Exercise goal:
Check every line of the entries that follow, and copy the ones containing "sistema".

Record excerpts:

++++++++

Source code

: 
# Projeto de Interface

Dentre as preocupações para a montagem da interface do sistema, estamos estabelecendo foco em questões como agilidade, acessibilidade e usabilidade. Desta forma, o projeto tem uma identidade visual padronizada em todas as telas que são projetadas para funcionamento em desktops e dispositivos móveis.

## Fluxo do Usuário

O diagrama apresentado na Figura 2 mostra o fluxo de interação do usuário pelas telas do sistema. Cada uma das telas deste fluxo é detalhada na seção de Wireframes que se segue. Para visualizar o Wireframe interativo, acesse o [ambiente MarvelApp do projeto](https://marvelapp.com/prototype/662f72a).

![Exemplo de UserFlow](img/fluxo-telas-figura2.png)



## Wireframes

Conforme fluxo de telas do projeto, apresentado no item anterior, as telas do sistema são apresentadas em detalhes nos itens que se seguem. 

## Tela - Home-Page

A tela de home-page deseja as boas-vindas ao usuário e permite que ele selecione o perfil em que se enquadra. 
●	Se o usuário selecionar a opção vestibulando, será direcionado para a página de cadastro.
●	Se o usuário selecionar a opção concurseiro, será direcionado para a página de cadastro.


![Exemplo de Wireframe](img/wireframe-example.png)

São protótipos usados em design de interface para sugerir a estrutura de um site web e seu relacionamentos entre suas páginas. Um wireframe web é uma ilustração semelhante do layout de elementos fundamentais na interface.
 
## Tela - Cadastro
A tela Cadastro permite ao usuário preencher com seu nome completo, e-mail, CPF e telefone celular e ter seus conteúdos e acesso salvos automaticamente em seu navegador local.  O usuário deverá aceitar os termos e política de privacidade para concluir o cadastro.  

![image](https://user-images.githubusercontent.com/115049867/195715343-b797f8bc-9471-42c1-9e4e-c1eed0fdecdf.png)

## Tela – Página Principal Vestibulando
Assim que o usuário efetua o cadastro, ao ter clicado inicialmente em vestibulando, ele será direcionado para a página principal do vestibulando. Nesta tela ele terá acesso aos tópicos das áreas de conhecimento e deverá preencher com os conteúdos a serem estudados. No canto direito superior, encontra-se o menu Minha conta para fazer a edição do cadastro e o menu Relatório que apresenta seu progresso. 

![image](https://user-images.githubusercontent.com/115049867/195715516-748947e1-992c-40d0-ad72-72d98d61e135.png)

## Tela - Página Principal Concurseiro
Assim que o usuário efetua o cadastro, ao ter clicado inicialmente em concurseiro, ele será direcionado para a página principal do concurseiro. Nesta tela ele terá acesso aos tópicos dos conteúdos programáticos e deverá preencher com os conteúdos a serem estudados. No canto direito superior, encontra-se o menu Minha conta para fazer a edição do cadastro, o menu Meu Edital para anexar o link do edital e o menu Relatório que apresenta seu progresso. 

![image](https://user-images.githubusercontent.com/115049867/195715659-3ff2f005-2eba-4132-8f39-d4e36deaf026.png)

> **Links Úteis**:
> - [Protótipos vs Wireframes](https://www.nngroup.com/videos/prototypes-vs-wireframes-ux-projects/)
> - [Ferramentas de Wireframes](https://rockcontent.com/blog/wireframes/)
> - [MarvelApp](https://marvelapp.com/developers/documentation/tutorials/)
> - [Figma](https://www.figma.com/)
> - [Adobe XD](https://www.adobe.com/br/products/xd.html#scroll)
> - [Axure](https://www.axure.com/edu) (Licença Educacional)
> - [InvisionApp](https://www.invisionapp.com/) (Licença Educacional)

++++++++

Task output:
Dentre as preocupações para a montagem da interface do sistema, estamos estabelecendo foco em questões como agilidade, acessibilidade e usabilidade. Desta forma, o projeto tem uma identidade visual padronizada em todas as telas que são projetadas para funcionamento em desktops e dispositivos móveis.
O diagrama apresentado na Figura 2 mostra o fluxo de interação do usuário pelas telas do sistema. Cada uma das telas deste fluxo é detalhada na seção de Wireframes que se segue. Para visualizar o Wireframe interativo, acesse o [ambiente MarvelApp do projeto](https://marvelapp.com/prototype/662f72a).
Conforme fluxo de telas do projeto, apresentado no item anterior, as telas do sistema são apresentadas em detalhes nos itens que se seguem. 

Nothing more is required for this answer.